§ **Exercise aim**
Look through the records below and say how many lines include "Dodd". Give only that number.

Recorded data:
↓

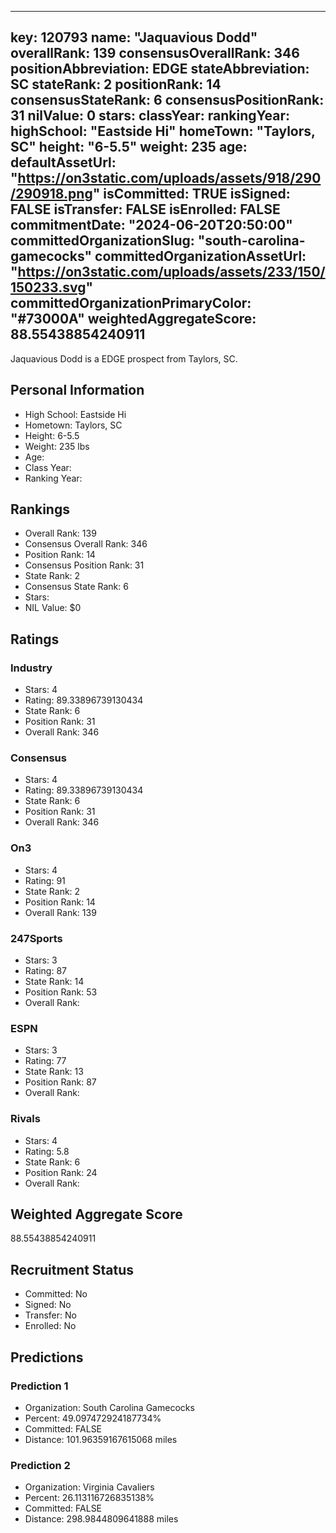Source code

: ---
  key: 120793
  name: "Jaquavious Dodd"
  overallRank: 139
  consensusOverallRank: 346
  positionAbbreviation: EDGE
  stateAbbreviation: SC
  stateRank: 2
  positionRank: 14
  consensusStateRank: 6
  consensusPositionRank: 31
  nilValue: 0
  stars: 
  classYear: 
  rankingYear: 
  highSchool: "Eastside Hi"
  homeTown: "Taylors, SC"
  height: "6-5.5"
  weight: 235
  age: 
  defaultAssetUrl: "https://on3static.com/uploads/assets/918/290/290918.png"
  isCommitted: TRUE
  isSigned: FALSE
  isTransfer: FALSE
  isEnrolled: FALSE
  commitmentDate: "2024-06-20T20:50:00"
  committedOrganizationSlug: "south-carolina-gamecocks"
  committedOrganizationAssetUrl: "https://on3static.com/uploads/assets/233/150/150233.svg"
  committedOrganizationPrimaryColor: "#73000A"
  weightedAggregateScore: 88.55438854240911
  ---
  
  Jaquavious Dodd is a EDGE prospect from Taylors, SC.
  
  ## Personal Information
  - High School: Eastside Hi
  - Hometown: Taylors, SC
  - Height: 6-5.5
  - Weight: 235 lbs
  - Age: 
  - Class Year: 
  - Ranking Year: 
  
  ## Rankings
  - Overall Rank: 139
  - Consensus Overall Rank: 346
  - Position Rank: 14
  - Consensus Position Rank: 31
  - State Rank: 2
  - Consensus State Rank: 6
  - Stars: 
  - NIL Value: $0
  
  ## Ratings
  
  ### Industry
  - Stars: 4
  - Rating: 89.33896739130434
  - State Rank: 6
  - Position Rank: 31
  - Overall Rank: 346
  
  ### Consensus
  - Stars: 4
  - Rating: 89.33896739130434
  - State Rank: 6
  - Position Rank: 31
  - Overall Rank: 346
  
  ### On3
  - Stars: 4
  - Rating: 91
  - State Rank: 2
  - Position Rank: 14
  - Overall Rank: 139
  
  ### 247Sports
  - Stars: 3
  - Rating: 87
  - State Rank: 14
  - Position Rank: 53
  - Overall Rank: 
  
  ### ESPN
  - Stars: 3
  - Rating: 77
  - State Rank: 13
  - Position Rank: 87
  - Overall Rank: 
  
  ### Rivals
  - Stars: 4
  - Rating: 5.8
  - State Rank: 6
  - Position Rank: 24
  - Overall Rank: 
  
  ## Weighted Aggregate Score
  88.55438854240911
  
  ## Recruitment Status
  - Committed: No
  - Signed: No
  - Transfer: No
  - Enrolled: No
  
  
  
  ## Predictions
  
  ### Prediction 1
  - Organization: South Carolina Gamecocks
  - Percent: 49.097472924187734%
  - Committed: FALSE
  - Distance: 101.96359167615068 miles
  
  ### Prediction 2
  - Organization: Virginia Cavaliers
  - Percent: 26.113116726835138%
  - Committed: FALSE
  - Distance: 298.9844809641888 miles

↑

§ **Response**
2